> [INSTRUCTIONS TO FOLLOW] An exact, complete copy of the entries is needed, with the pictures left out.

> [INFORMATION SHOWN]
# # # # #
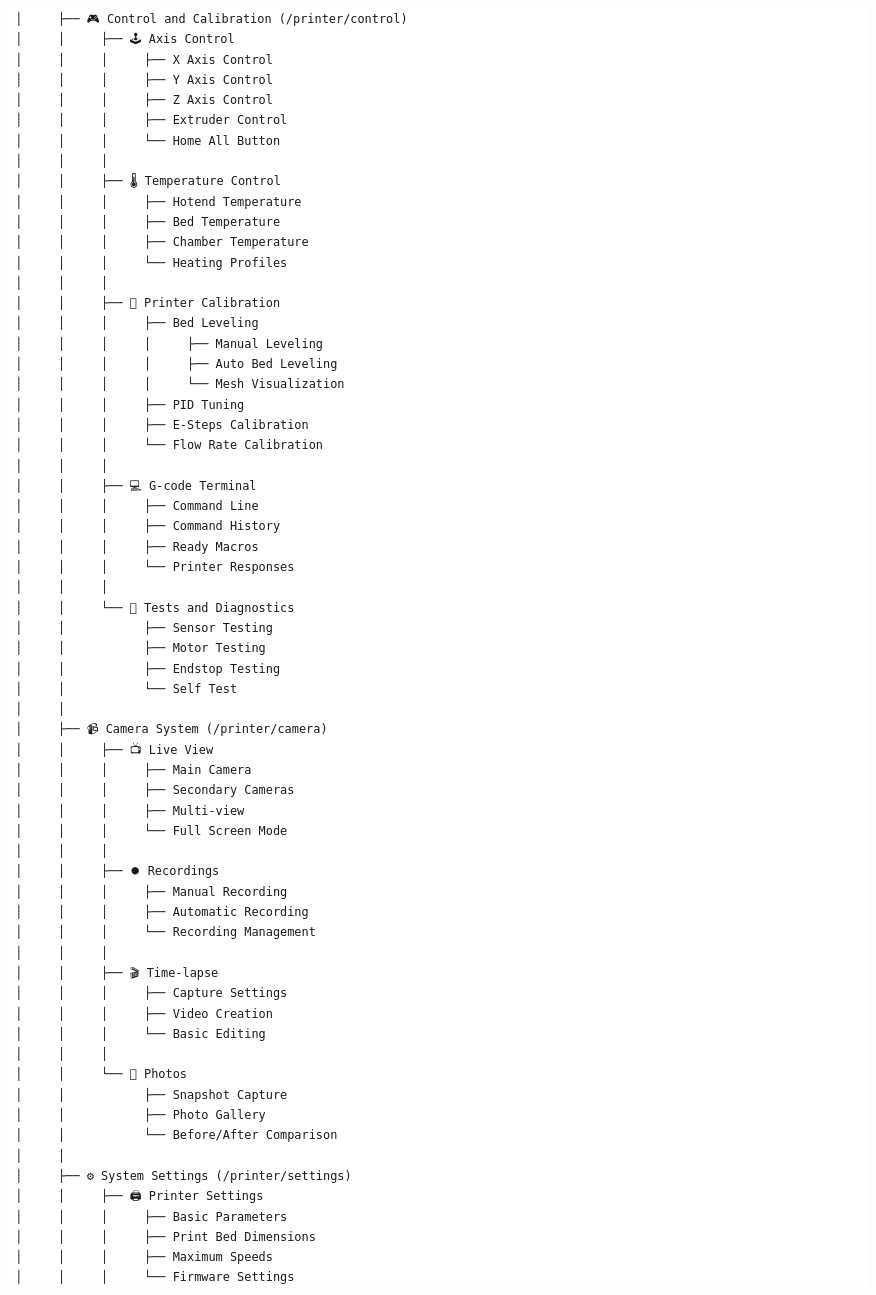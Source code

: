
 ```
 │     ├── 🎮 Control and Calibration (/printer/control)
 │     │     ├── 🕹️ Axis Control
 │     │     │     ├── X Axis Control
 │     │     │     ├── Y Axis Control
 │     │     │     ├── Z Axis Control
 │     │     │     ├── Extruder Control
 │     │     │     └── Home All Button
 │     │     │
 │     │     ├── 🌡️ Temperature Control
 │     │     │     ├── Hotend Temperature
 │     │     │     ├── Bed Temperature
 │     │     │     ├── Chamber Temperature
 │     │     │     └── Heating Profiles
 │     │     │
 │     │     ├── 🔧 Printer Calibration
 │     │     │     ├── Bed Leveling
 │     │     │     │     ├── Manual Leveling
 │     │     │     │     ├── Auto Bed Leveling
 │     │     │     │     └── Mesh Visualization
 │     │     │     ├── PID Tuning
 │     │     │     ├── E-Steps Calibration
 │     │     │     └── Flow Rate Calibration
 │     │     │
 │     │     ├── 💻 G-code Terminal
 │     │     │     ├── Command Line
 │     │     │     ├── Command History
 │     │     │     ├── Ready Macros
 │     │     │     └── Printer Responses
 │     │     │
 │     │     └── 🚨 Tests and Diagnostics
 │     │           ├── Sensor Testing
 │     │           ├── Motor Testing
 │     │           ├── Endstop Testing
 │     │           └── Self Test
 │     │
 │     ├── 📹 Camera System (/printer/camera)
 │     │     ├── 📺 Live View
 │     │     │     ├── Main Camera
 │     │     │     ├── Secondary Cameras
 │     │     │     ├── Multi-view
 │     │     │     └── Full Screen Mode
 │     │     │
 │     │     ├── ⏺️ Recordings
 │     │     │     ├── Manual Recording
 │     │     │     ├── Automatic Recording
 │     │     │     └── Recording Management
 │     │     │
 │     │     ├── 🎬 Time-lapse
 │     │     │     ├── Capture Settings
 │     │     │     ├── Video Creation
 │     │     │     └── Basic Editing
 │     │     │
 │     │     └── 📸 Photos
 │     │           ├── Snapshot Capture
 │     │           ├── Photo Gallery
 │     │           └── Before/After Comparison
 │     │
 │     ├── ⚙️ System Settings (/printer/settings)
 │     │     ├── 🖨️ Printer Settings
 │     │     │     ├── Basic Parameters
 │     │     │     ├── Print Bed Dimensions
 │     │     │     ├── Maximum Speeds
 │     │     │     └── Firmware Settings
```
# # # # #
> [SOLVED PROBLEM]
Source code

:
 ```
 │     ├── 🎮 Control and Calibration (/printer/control)
 │     │     ├── 🕹️ Axis Control
 │     │     │     ├── X Axis Control
 │     │     │     ├── Y Axis Control
 │     │     │     ├── Z Axis Control
 │     │     │     ├── Extruder Control
 │     │     │     └── Home All Button
 │     │     │
 │     │     ├── 🌡️ Temperature Control
 │     │     │     ├── Hotend Temperature
 │     │     │     ├── Bed Temperature
 │     │     │     ├── Chamber Temperature
 │     │     │     └── Heating Profiles
 │     │     │
 │     │     ├── 🔧 Printer Calibration
 │     │     │     ├── Bed Leveling
 │     │     │     │     ├── Manual Leveling
 │     │     │     │     ├── Auto Bed Leveling
 │     │     │     │     └── Mesh Visualization
 │     │     │     ├── PID Tuning
 │     │     │     ├── E-Steps Calibration
 │     │     │     └── Flow Rate Calibration
 │     │     │
 │     │     ├── 💻 G-code Terminal
 │     │     │     ├── Command Line
 │     │     │     ├── Command History
 │     │     │     ├── Ready Macros
 │     │     │     └── Printer Responses
 │     │     │
 │     │     └── 🚨 Tests and Diagnostics
 │     │           ├── Sensor Testing
 │     │           ├── Motor Testing
 │     │           ├── Endstop Testing
 │     │           └── Self Test
 │     │
 │     ├── 📹 Camera System (/printer/camera)
 │     │     ├── 📺 Live View
 │     │     │     ├── Main Camera
 │     │     │     ├── Secondary Cameras
 │     │     │     ├── Multi-view
 │     │     │     └── Full Screen Mode
 │     │     │
 │     │     ├── ⏺️ Recordings
 │     │     │     ├── Manual Recording
 │     │     │     ├── Automatic Recording
 │     │     │     └── Recording Management
 │     │     │
 │     │     ├── 🎬 Time-lapse
 │     │     │     ├── Capture Settings
 │     │     │     ├── Video Creation
 │     │     │     └── Basic Editing
 │     │     │
 │     │     └── 📸 Photos
 │     │           ├── Snapshot Capture
 │     │           ├── Photo Gallery
 │     │           └── Before/After Comparison
 │     │
 │     ├── ⚙️ System Settings (/printer/settings)
 │     │     ├── 🖨️ Printer Settings
 │     │     │     ├── Basic Parameters
 │     │     │     ├── Print Bed Dimensions
 │     │     │     ├── Maximum Speeds
 │     │     │     └── Firmware Settings
```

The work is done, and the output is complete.